» **Task instructions**: Keep every line of the data below that has the string "provider" and present those lines.

» **Dataset content**:
--- START ---

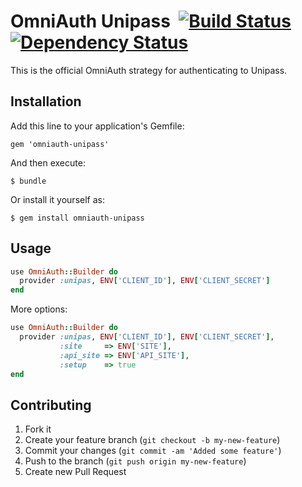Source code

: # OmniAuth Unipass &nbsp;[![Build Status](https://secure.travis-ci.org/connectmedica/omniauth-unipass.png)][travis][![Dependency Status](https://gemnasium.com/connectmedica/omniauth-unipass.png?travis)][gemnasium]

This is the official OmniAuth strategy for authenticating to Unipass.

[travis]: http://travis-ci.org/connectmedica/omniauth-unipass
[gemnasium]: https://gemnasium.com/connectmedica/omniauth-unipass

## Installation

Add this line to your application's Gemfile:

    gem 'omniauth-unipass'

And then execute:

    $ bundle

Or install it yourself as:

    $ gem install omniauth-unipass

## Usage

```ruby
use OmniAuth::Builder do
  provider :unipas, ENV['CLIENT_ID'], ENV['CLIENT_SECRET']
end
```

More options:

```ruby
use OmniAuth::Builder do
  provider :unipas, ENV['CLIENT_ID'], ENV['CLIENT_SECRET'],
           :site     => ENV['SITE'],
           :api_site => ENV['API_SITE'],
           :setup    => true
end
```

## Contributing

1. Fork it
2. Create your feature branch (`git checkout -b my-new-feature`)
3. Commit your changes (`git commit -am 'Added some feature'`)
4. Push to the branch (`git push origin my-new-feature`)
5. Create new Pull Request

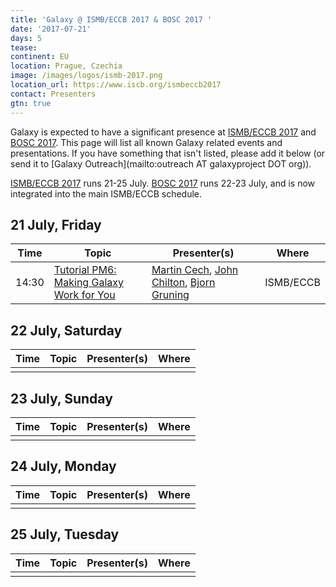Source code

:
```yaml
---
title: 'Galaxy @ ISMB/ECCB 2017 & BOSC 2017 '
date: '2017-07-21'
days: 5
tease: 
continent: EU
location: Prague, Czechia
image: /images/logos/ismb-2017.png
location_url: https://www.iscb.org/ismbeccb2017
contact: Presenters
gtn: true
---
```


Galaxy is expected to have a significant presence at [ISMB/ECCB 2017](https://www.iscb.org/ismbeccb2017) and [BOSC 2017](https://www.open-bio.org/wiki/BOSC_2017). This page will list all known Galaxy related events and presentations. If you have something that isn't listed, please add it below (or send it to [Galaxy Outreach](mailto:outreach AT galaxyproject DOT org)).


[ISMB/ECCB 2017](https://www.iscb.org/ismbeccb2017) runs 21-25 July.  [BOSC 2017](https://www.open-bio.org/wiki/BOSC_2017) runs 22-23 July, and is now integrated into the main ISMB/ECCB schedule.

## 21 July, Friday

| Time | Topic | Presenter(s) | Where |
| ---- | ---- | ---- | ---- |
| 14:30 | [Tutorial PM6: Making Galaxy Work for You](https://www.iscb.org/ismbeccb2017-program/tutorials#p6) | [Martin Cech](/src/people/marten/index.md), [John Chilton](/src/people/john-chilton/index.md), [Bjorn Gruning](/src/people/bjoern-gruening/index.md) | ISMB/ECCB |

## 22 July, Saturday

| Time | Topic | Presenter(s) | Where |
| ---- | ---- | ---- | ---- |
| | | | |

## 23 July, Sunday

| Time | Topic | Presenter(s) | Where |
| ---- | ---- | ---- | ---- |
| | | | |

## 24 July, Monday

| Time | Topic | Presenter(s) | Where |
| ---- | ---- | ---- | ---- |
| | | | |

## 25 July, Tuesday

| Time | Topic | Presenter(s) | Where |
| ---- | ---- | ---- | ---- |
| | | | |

--- END ---
--- START ---

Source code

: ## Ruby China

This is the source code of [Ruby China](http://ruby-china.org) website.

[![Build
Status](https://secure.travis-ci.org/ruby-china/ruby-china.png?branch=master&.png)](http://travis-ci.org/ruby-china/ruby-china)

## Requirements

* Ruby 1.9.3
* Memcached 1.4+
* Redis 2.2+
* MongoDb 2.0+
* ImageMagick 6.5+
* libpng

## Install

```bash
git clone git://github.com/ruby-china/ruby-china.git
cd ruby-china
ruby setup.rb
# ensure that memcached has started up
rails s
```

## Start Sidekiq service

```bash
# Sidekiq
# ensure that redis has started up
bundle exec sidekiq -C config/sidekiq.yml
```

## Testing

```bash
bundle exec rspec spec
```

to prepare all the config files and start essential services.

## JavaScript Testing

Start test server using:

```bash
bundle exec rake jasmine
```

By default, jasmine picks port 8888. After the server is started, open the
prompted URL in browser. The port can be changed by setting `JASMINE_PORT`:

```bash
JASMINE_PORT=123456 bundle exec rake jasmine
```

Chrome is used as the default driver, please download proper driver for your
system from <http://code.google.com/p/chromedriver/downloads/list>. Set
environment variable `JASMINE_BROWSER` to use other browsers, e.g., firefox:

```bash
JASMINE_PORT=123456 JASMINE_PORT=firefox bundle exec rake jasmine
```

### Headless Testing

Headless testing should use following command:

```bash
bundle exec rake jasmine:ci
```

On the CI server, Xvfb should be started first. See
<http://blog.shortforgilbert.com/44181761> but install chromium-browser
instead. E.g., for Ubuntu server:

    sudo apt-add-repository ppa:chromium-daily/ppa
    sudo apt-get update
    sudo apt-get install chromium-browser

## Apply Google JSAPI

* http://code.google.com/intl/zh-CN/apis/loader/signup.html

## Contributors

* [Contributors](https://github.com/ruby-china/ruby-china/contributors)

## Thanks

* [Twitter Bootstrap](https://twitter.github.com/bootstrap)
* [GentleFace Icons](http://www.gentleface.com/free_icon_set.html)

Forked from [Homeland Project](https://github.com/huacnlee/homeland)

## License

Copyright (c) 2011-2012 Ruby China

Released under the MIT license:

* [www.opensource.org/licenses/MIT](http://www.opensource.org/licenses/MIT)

--- END ---

» **Exercise solution**:
  provider :unipas, ENV['CLIENT_ID'], ENV['CLIENT_SECRET']
  provider :unipas, ENV['CLIENT_ID'], ENV['CLIENT_SECRET'],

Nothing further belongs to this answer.